Jelaskan PERKEMBANGAN moral dan agama pada anak usia 4 6 tahun

a. Perkembangan moral

Syamsu Yusuf LN (2000:176-177) menyatakan bahwa anak sudah memiliki dasar tentang sikap moralitas terhadap kelompok sosialnya (orang tua, saudara, dan teman sebaya). Melalui pengalaman berinteraksi dengan orang lain, anak belajar memahami tentang kegiatan atau perilaku yang baik dan yang buruk. Berdasarkan pemahaman tersebut, maka anak harus dibiasakan bertingkah laku seperti mencuci tangan sebelum makan, menggosok gigi sebelum tidur, dan membaca doa sebelum makan. Orang tua maupun guru dalam mengenalkan konsep baik-buruk, benar-salah atau menanamkan disiplin sebaiknya memberikan

penjelasan tentang alasannya. Dengan pemberian alasan diharapkan anak akan mengembangkan self-control atau self-discipline (kemampuan mengendalikan diri atau mendisiplinkan diri berdasarkan kesadaran sendiri) pada anak. Lebih lanjut akan diuraikan mengenai perkembangan moral pada anak usia 5-6 tahun.

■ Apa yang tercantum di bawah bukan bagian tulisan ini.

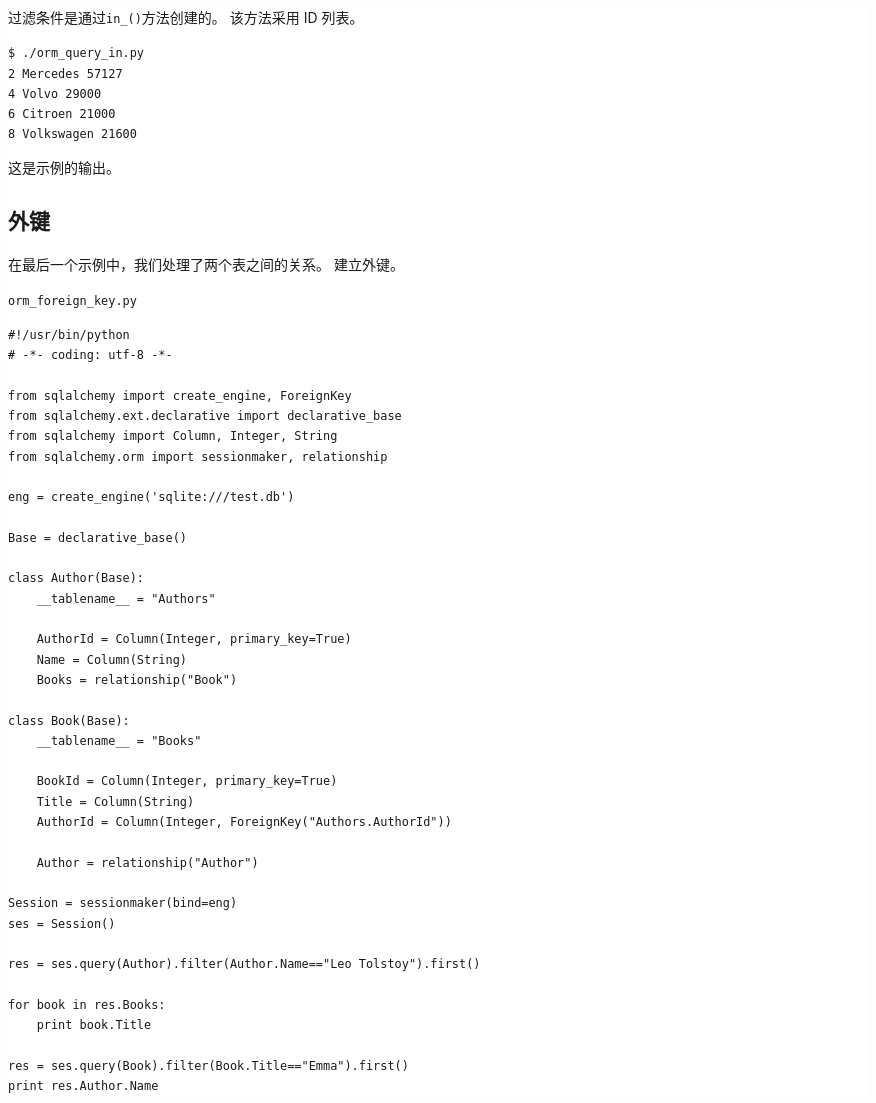 过滤条件是通过`in_()`方法创建的。 该方法采用 ID 列表。

```
$ ./orm_query_in.py 
2 Mercedes 57127
4 Volvo 29000
6 Citroen 21000
8 Volkswagen 21600

```

这是示例的输出。

## 外键

在最后一个示例中，我们处理了两个表之间的关系。 建立外键。

`orm_foreign_key.py`

```
#!/usr/bin/python
# -*- coding: utf-8 -*-

from sqlalchemy import create_engine, ForeignKey
from sqlalchemy.ext.declarative import declarative_base
from sqlalchemy import Column, Integer, String
from sqlalchemy.orm import sessionmaker, relationship

eng = create_engine('sqlite:///test.db')

Base = declarative_base()

class Author(Base):
    __tablename__ = "Authors"

    AuthorId = Column(Integer, primary_key=True)
    Name = Column(String)  
    Books = relationship("Book")

class Book(Base):
    __tablename__ = "Books"

    BookId = Column(Integer, primary_key=True)
    Title = Column(String)      
    AuthorId = Column(Integer, ForeignKey("Authors.AuthorId"))    

    Author = relationship("Author")                           

Session = sessionmaker(bind=eng)
ses = Session()   

res = ses.query(Author).filter(Author.Name=="Leo Tolstoy").first()

for book in res.Books:
    print book.Title

res = ses.query(Book).filter(Book.Title=="Emma").first()    
print res.Author.Name

```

1) Perkembangan moral menurut Jean Piaget

Piaget (dalam Elizabeth B. Hurlock, 1978: 79-80), perkembangan moral terjadi dalam dua tahapan yang jelas. Tahap pertama disebut tahap realism moral atau moralitas oleh pembatasan, kemudian tahap kedua disebut tahap moralitas otonomi atau moralitas kerja sama atau hubungan timbal balik. Anak usia 5-6 tahun berada pada tahap pertama yaitu tahap realisme moral (5-7 tahun). Pada tahap ini perilaku anak ditentukan oleh ketaatan otomatis terhadap peraturan tanpa penalaran atau penilaian. Mereka menganggap bahwa orang tua dan semua orang dewasa berwenang dan membuat peraturan, dan mereka harus mengikuti aturan yang diberikan tersebut tanpa mempertanyakan kebenarannya. Dalam tahap ini, anak memilai suatu perbuatan itu benar atau salah berdasarkan konsekuensi dari perbuatan tersebut, bukan karena motivasi yang melatarbelakangi perbuatan tersebut. Sebagai contoh: suatu tindakan dianggap “salah” karena mengakibatkan hukuman dari orang lain.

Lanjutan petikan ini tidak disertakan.